L’inclusione è forse il principale elemento che unisce, pur nelle distinzioni che sono proprie di ciascuno di essi, i tre ordinamenti che fanno del nostro Istituto un «Istituto Comprensivo». Lo sviluppo delle competenze d’inclusione è un processo che, secondo le intenzioni degli insegnanti dell’istituto, si deve dipanare progressivamente lungo tutti e tre i contesti educativo-didattici in cui gli alunni dell’Istituto passano nel loro percorso di crescita dall’infanzia alla preadolescenza. La scuola inclusiva che intendiamo realizzare promuove le culture e gli ambienti scolastici a misura di bambino/ragazzo per permettere effettivamente l’integrazione di tutti.

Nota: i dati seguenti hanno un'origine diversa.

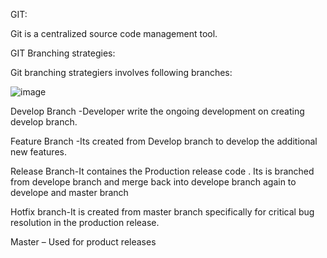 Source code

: GIT:

Git is a centralized source code management tool. 

GIT Branching strategies:

Git branching strategiers involves following branches:



![image](https://github.com/mjguru1996/DevOps_Notes/assets/130130177/3dfc62b8-d0ed-418a-960e-1cd391810da0)

Develop Branch -Developer write the ongoing development on creating develop branch.

Feature Branch -Its created from Develop branch to develop the additional new features.

Release Branch-It containes the Production release code . Its is branched from develope branch and merge back into develope branch again to develope and master branch

Hotfix branch-It is created from master branch specifically for critical bug resolution in the production release.

Master – Used for product releases






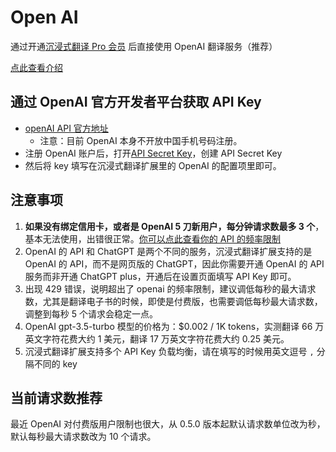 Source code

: # Open AI

通过开通[沉浸式翻译 Pro 会员](https://immersivetranslate.com/pricing/) 后直接使用 OpenAI 翻译服务（推荐）

[点此查看介绍](https://immersivetranslate.com/pricing/)

## 通过 OpenAI 官方开发者平台获取 API Key

- [openAI API 官方地址](https://openai.com/api/)
  - 注意：目前 OpenAI 本身不开放中国手机号码注册。
- 注册 OpenAI 账户后，打开[API Secret Key](https://platform.openai.com/account/api-keys)，创建 API Secret Key
- 然后将 key 填写在沉浸式翻译扩展里的 OpenAI 的配置项里即可。

## 注意事项

1. **如果没有绑定信用卡，或者是 OpenAI 5 刀新用户，每分钟请求数最多 3 个**，基本无法使用，出错很正常。[你可以点此查看你的 API 的频率限制](https://platform.openai.com/account/rate-limits)
2. OpenAI 的 API 和 ChatGPT 是两个不同的服务，沉浸式翻译扩展支持的是 OpenAI 的 API，而不是网页版的 ChatGPT，因此你需要开通 OpenAI 的 API 服务而非开通 ChatGPT plus，开通后在设置页面填写 API Key 即可。
3. 出现 429 错误，说明超出了 openai 的频率限制，建议调低每秒的最大请求数，尤其是翻译电子书的时候，即使是付费版，也需要调低每秒最大请求数，调整到每秒 5 个请求会稳定一点。
4. OpenAI gpt-3.5-turbo 模型的价格为：$0.002 / 1K tokens，实测翻译 66 万英文字符花费大约 1 美元，翻译 17 万英文字符花费大约 0.25 美元。
5. 沉浸式翻译扩展支持多个 API Key 负载均衡，请在填写的时候用英文逗号 `,` 分隔不同的 key

## 当前请求数推荐

最近 OpenAI 对付费版用户限制也很大，从 0.5.0 版本起默认请求数单位改为秒，默认每秒最大请求数改为 10 个请求。
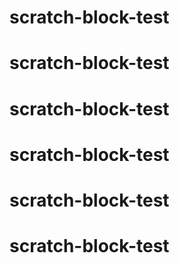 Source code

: # scratch-block-test
# scratch-block-test
# scratch-block-test
# scratch-block-test
# scratch-block-test
# scratch-block-test
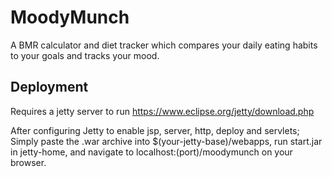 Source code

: # MoodyMunch

A BMR calculator and diet tracker which compares your daily eating habits to your goals and tracks your mood.

## Deployment

Requires a jetty server to run https://www.eclipse.org/jetty/download.php

After configuring Jetty to enable jsp, server, http, deploy and servlets; Simply paste the .war archive into $(your-jetty-base)/webapps, run start.jar in jetty-home, and navigate to localhost:(port)/moodymunch on your browser.
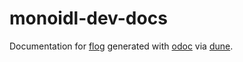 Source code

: # monoidl-dev-docs

Documentation for [flog](https://github.com/m-harrison/flog) generated with [odoc](https://github.com/ocaml/odoc) via [dune](https://github.com/ocaml/dune).

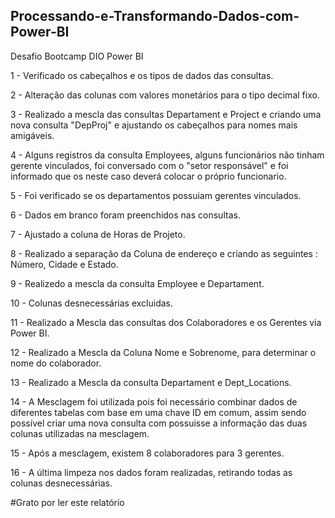 ## Processando-e-Transformando-Dados-com-Power-BI
Desafio Bootcamp DIO Power BI

1 - Verificado os cabeçalhos e os tipos de dados das consultas.

2 - Alteração das colunas com valores monetários para o tipo decimal fixo.

3 - Realizado a mescla das consultas Departament e Project e criando uma nova consulta "DepProj" e ajustando os cabeçalhos para nomes mais amigáveis.

4 - Alguns registros da consulta Employees, alguns funcionários não tinham gerente vinculados, foi conversado com o "setor responsável" e foi informado que os neste caso deverá colocar o próprio funcionario.

5 - Foi verificado se os departamentos possuiam gerentes vinculados.

6 - Dados em branco foram preenchidos nas consultas.

7 - Ajustado a coluna de Horas de Projeto.

8 - Realizado a separação da Coluna de endereço e criando as seguintes : Número, Cidade e Estado.

9 - Realizedo a mescla da consulta Employee e Departament.

10 - Colunas desnecessárias excluidas.

11 - Realizado a Mescla das consultas dos Colaboradores e os Gerentes via Power BI.

12 - Realizado a Mescla da Coluna Nome e Sobrenome, para determinar o nome do colaborador.

13 - Realizado a Mescla da consulta Departament e Dept_Locations.

14 - A Mesclagem foi utilizada pois foi necessário combinar dados de diferentes tabelas com base em uma chave ID em comum, assim sendo possível criar uma nova consulta com possuisse a informação das duas colunas utilizadas na mesclagem.

15 - Após a mesclagem, existem 8 colaboradores para 3 gerentes.

16 - A última limpeza nos dados foram realizadas, retirando todas as colunas desnecessárias.

#Grato por ler este relatório

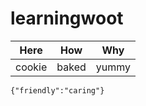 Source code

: learningwoot
============

|Here|How|Why|
|---|---|---|
|cookie|baked|yummy|

`{"friendly":"caring"}`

Questa prospettiva, se condivisa tra i diversi agenti all’interno del contesto scolastico, determina la creazione di un ambiente accogliente e, attraverso buone strategie educativo-didattiche, può contribuire fortemente allo sviluppo e alla crescita cognitiva e psicosociale dei bambini, anche in situazioni di difficoltà. Oggetto di inclusione, infatti, vanno considerati tutti i soggetti che partecipano al dialogo educativo, dall’insegnante all’allievo con handicap, dal personale tecnico all’alunno normodotato. La nostra idea di inclusione, infatti, si fonda su un’ottica collaborativa che non esclude nessuno, ma riconosce la specificità del contributo che ciascuno può dare al processo di apprendimento, in base al proprio ruolo e alle proprie potenzialità e dotazioni.

Ciò premesso, particolare cura è posta nei confronti di coloro che in tale processo possono mostrare maggiori difficoltà e presentano perciò bisogni educativi speciali (in sigla BES) o perché portatori di handicap (HC) cognitivo o d’altro genere, o perché caratterizzati da disturbi specifici (o non specifici) dell’apprendimento (DSA) o da deficit di attenzione e iperattività (in sigla ADHD: “Attention Deficit Hyperactivity Disorder”), o perché provenienti da situazioni socio-economico o culturali svantaggiate, o perché stranieri di recente immigrazione. Per ciascuno di questi casi, l’Istituto prevede specifiche iniziative e attività, oltre a quelle previste per legge e che comportano il coinvolgimento di insegnanti di sostegno e la redazione di Piani educativi individualizzati (PEI), o di piani didattici Personalizzati (PDP). In questo senso, è stata deliberata dal Collegio docenti una specifica funzione strumentale dedicata a “Inclusione e disabilità” per fornire adeguato supporto alle famiglie o ai docenti, coordinare le iniziative (attività e formazione) pertinenti, e i rapporti con le ASL ed enti accreditati, monitorare le azioni intraprese e mediare al resto del personale l’aggiornamento normativo.